Programming in Arabesque
Arabesque simplifies the programming of Graph Mining Problems as presented in our paper. In the paper, we describe the system and provide a comprehensive introduction to the concepts that we describe below.
We show how Arabesque can be used to solve three fundamental problems in Graph Mining. Finding cliques, counting motifs and frequent subgraph mining. We chose these problems because they represent different classes of graph mining problems. Finding cliques is an example of dense subgraph mining, and allows one to prune the embeddings using local information. Counting motifs requires exhaustive graph exploration up to some maximum size. Frequent subgraph mining is an example of explore-and-prune problems, where only embeddings corresponding to a frequent pattern need to be further explored. We discuss these problems below in more detail.
Filter-Process Model: Think Like an Embedding
Our paper is the best introduction to the filter-process model, or "Think Like an Embedding" (TLE). We now summarize the TLE model, which is depicted below in its most basic form.

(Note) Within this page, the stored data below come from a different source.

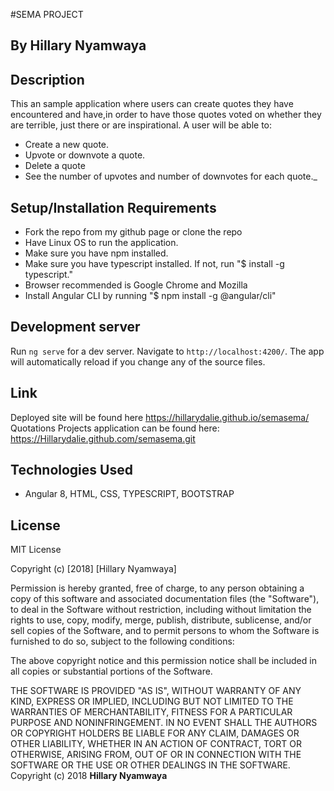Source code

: #SEMA PROJECT

## By Hillary Nyamwaya

## Description

This an sample application where users can create quotes they have encountered and have,in order
to have those quotes voted on whether they are terrible, just there or are inspirational. A user will be able to:
- Create a new quote.
- Upvote or downvote a quote.
- Delete a quote
- See the number of upvotes and number of downvotes for each quote._

## Setup/Installation Requirements

- Fork the repo from my github page or clone the repo 
- Have Linux OS to run the application.
- Make sure you have npm installed.
- Make sure you have typescript installed. If not, run "$ install -g typescript."
- Browser recommended is Google Chrome and Mozilla
- Install Angular CLI by running "$ npm install -g @angular/cli"

## Development server

Run `ng serve` for a dev server. Navigate to `http://localhost:4200/`. The app will automatically reload if you change any of the source files.

## Link

Deployed site will be found here <https://hillarydalie.github.io/semasema/>
Quotations Projects application can be found here: <https://Hillarydalie.github.com/semasema.git>

## Technologies Used
- Angular 8, HTML, CSS, TYPESCRIPT, BOOTSTRAP

## License

MIT License

Copyright (c) [2018] [Hillary Nyamwaya]

Permission is hereby granted, free of charge, to any person obtaining a copy
of this software and associated documentation files (the "Software"), to deal
in the Software without restriction, including without limitation the rights
to use, copy, modify, merge, publish, distribute, sublicense, and/or sell
copies of the Software, and to permit persons to whom the Software is
furnished to do so, subject to the following conditions:

The above copyright notice and this permission notice shall be included in all
copies or substantial portions of the Software.

THE SOFTWARE IS PROVIDED "AS IS", WITHOUT WARRANTY OF ANY KIND, EXPRESS OR
IMPLIED, INCLUDING BUT NOT LIMITED TO THE WARRANTIES OF MERCHANTABILITY,
FITNESS FOR A PARTICULAR PURPOSE AND NONINFRINGEMENT. IN NO EVENT SHALL THE
AUTHORS OR COPYRIGHT HOLDERS BE LIABLE FOR ANY CLAIM, DAMAGES OR OTHER
LIABILITY, WHETHER IN AN ACTION OF CONTRACT, TORT OR OTHERWISE, ARISING FROM,
OUT OF OR IN CONNECTION WITH THE SOFTWARE OR THE USE OR OTHER DEALINGS IN THE
SOFTWARE.
Copyright (c) 2018 **Hillary Nyamwaya**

The systems exhaustively explores all subgraphs in the graph. We use the term embedding for a subgraph. Exploration proceeds in exploration steps. At each step the existing embeddings are expanded by one new neighboring vertex or incident edge, depending if the application wants vertex-based or edge-based exploration. If we add vertices, then every time a new vertex is added to an embedding, all the edges between the new vertex and the ones currently in the embedding are also added to the embedding, i.e., subgraphs are vertex-induced. If we add edges, then every time a new edge is added to an embedding, the vertex at the other end of the edge is also added (if it wasn't already in the embedding).
Each newly generated embedding, called candidate embedding, is streamed through a user-defined filter function, which returns a boolean saying whether the embedding is interesting or not. If the embedding is interesting, it is streamed over a user-defined process function, which typically derives some output from the embedding. After the process function, the new embedding is added to the set of embeddings to be expanded on the next exploration step. Before that, the embedding is streamed through an optional user-defined termination filter function, which is true by default and operates similarly to a filter function.
Applications that need to aggregate values across multiple embeddings can also define optional aggregation functions. Their operation is depicted below:
The process function can call a map function, which sends a key-value pair (k, v) to a certain aggregator. This aggregator then runs a user-defined reduce function to merge all (k, v) pairs with the same key k. The aggregated values become available for reads by user-defined functions at the end of the exploration step. Before the filter function, Arabesque executes two user-defined functions that can take advantage of aggregated values: aggregate-filter and aggregate-process, which are analogous to the filter and process function. These two additional functions allow pre-filtering and pre-processing based on values aggregated in the previous steps.
Arabesque API
Let us see how to create a new computation in Arabesque. Arabesque operates in two modes: vertex-induced and edge-induced expansion. For algorithms using vertex-induced expansion, it is necessary to create a new class that extends VertexInducedComputation; for algorithms using edge-induced expansion, the new class must extend EdgeInducedComputation. Implementing a computation entails overriding methods of the parent class. Both parent classes extend the following interface (we report only the most important methods).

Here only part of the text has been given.